Come on, man. No one’s this gullible, right? Hillary Clinton violated the Federal Records Act for four years, hid all of her e-mails as Secretary of State for nearly six years, and only began giving some of those communications to State a couple of months ago. Now that the FOIA dodge has been exposed, Hillary wants everyone to believe that she’s a paragon of transparency.

No one’s buying this, are they?

Harf said Wednesday that the personal emails Clinton provided to the department will from now on be subject to every FOIA request it receives.

Clinton’s allies, including a network of outside groups designed to defend her, have pointed out repeatedly that she has handed over some 55,000 pages of documents to State — but critics have emphasized that her own staff was in charge of deciding which emails to provide.

The Clinton camp has not provided details of how those decisions were made.
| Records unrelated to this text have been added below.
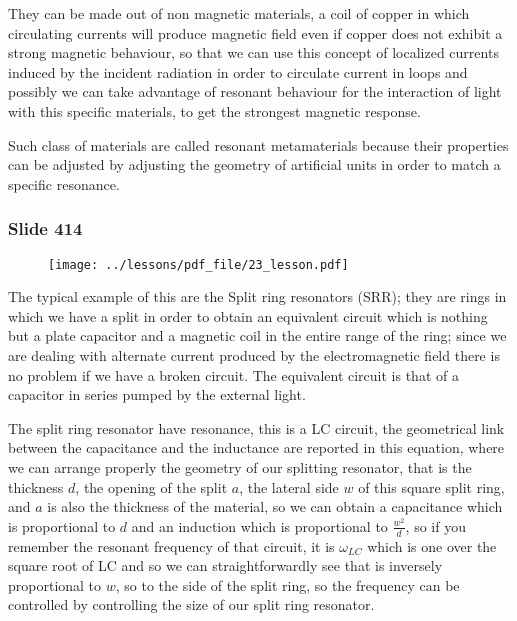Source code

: \documentclass[../main/main.tex]{subfiles}
\begin{document}
They can be made out of non magnetic materials, a coil of copper in which circulating currents will produce magnetic field even if copper does not exhibit a strong magnetic behaviour, so that we can use this concept of localized currents induced by the incident radiation in order to circulate current in loops and possibly we can take advantage of resonant behaviour for the interaction of light with this specific materials, to get the strongest magnetic response.

Such class of materials are called resonant metamaterials because their properties can be adjusted by adjusting the geometry of artificial units in order to match a specific resonance.

\newpage

\subsubsection{Slide 414}

\begin{figure}[h!]
\centering
\texttt{[image: ../lessons/pdf\_file/23\_lesson.pdf]}
\end{figure}

The typical example of this are the Split ring resonators (SRR); they are rings in which we have a split in order to obtain an equivalent circuit which is nothing but a plate capacitor and a magnetic coil in the entire range of the ring; since we are dealing with alternate current produced by the electromagnetic field there is no problem if we have a broken circuit. The equivalent circuit is that of a capacitor in series pumped by the external light.

The split ring resonator have resonance, this is a LC circuit, the geometrical link between the capacitance and the inductance are reported in this equation, where we can arrange properly the geometry of our splitting resonator, that is the thickness $d$, the opening of the split $a$, the lateral side $w$ of this square split ring, and $a$ is also the thickness of the material, so we can obtain a capacitance which is proportional to $d$ and an induction which is proportional to $\frac{w^2}{d}$, so if you remember the resonant frequency of that circuit, it is $\omega_{LC}$ which is one over the square root of LC and so we can straightforwardly see that is inversely proportional to $w$, so to the side of the split ring, so the frequency can be controlled by controlling the size of our split ring resonator.
\end{document}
And with Foggy Bottom in charge of reviewing which communications to release, the onus is on the department to determine whether they contain classified information.

Byron York points out that the State Department’s version of events makes it clear that Hillary wasn’t exactly volunteering to send over the data she provided. While Marie Harf did note that Hillary responded to their request, it was their request that prompted the response — and Harf didn’t claim that the response was comprehensive:

“So that’s everything?” asked the reporter. “We’re talking about the Retention Act. It doesn’t say ‘vast majority.’ It basically is about all of them.”

“Right,” said Harf. “We reached out and asked her to provide them. She provided a large amount, those 55,000.”

“But just say it’s everything if you think — ” said the reporter.

“Well how can I — I mean, I’m not in her email,” Harf said.

“Did she say it was everything when she sent it back?”

“When she responded, she said this was what she had — is my understanding — that was pertinent here. Those aren’t exact words, but that’s my understanding.”

The number 55,000 refers to printed pages, not numbers of individual messages in e-mail. They “cover” the “breadth” of Hillary’s tenure at State (presumably meaning from 2009-2013), but Harf admitted that she had no idea what percentage of Hillary’s e-mails this might comprise. As one reporter noted, Harf and State had no other choice but to take Hillary at her word.

That’s precisely what the FRA was written to prevent. Executive branch communications go through official channels in order to remove the officials from the decisions of what gets archived and what gets thrown out. Otherwise, corrupt and/or incompetent officials could cull out any incriminating evidence, save only what makes them look good and honest, and then claim that the historical record vindicates them. That is exactly what Hillary Clinton is trying to pull with this maneuver, and if Democrats nominate her, that culture of corruption is exactly what they’ll be endorsing … again.